Which was better? In terms of musical quality, there was no comparison, according to the experts who attended both concerts. I am NOT an expert, and those who are included two former orchestral concertmasters, a former music department chair, a former Ted Mack Amateur Hour winner — for those of you who are younger, think “American Idol” of the 1950s, a professional percussionist who has played with a number of first class symphonies, and, of course, in the spirit of full disclosure, my wife. The “Broadway” performers had better costumes and slightly better stage presence and charisma, but their actual singing and their arrangements left something to be desired, and were far inferior to that of the college students. Now… this is nothing new. I, and the professionals, have seen this time and time again. The vast majority of audiences key in on costumes, appearances, physical beauty, and presence… as well as the theatre setting itself. Alex Ross, the music critic of The New Yorker, has also commented on this, albeit dealing with comparing first class regional musical performances to New York performances that received great applause and were inferior, as well as noting the rise of standing ovations for performances that deserved tepid applause at best.
If these instances were limited to entertainment, we would merely have a problem of uneducated taste… but, alas… they’re not. From the experiences of the recent financial melt-down, it’s fairly obvious that all too many corporate decisions haven’t been made on the best of financial or economic grounds, but in terms of short-term profits. Likewise, it’s clear that far too many corporate CEOs are being selected on the basis of personality and charisma, image, if you will, rather than decision-making expertise. For example, the Board of Directors of General Motors has expressed confidence in the current CEO, despite the fact that the CEO has been in charge for years and that GM is in such financial trouble that it will require more than $20 billion to weather little more than a year. The same situation has afflicted a score or more of other companies.
In the educational area, again, scholarships and awards are largely awarded on the basis of grade-point-averages, regardless of the difficulty of the classes taken by the students, a slightly different form of image, but often image, nonetheless.
Recent sociological research indicates that younger women tend to be attracted to tall, dark, and “dangerous” men, and that men judge women’s attractiveness and appeal, across all cultures, largely by an unconscious relationship between waist and hip size and an equally unconscious evaluation of facial regularity.
All of these are examples of judging by inappropriate, largely inaccurate, or misrepresentative guidelines, and most of those guidelines come from evolutionary pressures. In the hunter-gatherer societies which comprise the vast majority of human experience and evolution, failure to make largely accurate instantaneous decisions generally resulted in adverse, if not fatal results.
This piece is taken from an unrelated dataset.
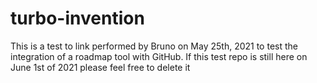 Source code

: # turbo-invention

This is a test to link performed by Bruno on May 25th, 2021 to test the integration of a roadmap tool with GitHub. If this test repo is still here on June 1st of 2021 please feel free to delete it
The problem today is that those kinds of judgments often don’t work, and certainly not well, in higher-tech societies. Just because a man is tall, charismatic, and friendly doesn’t mean he’ll make good judgments dealing with long-term complex situations. It may even mean that a man isn’t the best person for the position. Maximizing this year’s harvest makes great survival sense if you’re in a borderline food stock situation, as most early human cultures were, but it’s a lousy strategy for both corporations and agriculture in a world where corporate and societal survival depends on longer term social and economic stability. And evaluating ability by near-blind reliance on numbers is nothing more than a crude adaptation of seeing who’s taller and can run faster.
The question of whether our world can survive and prosper may well depend on whether we can adapt away from unconscious and sometimes blind following of our evolutionarily-derived decision-making processes before the cumulative results of recent bad decisions foreclose our options as a species.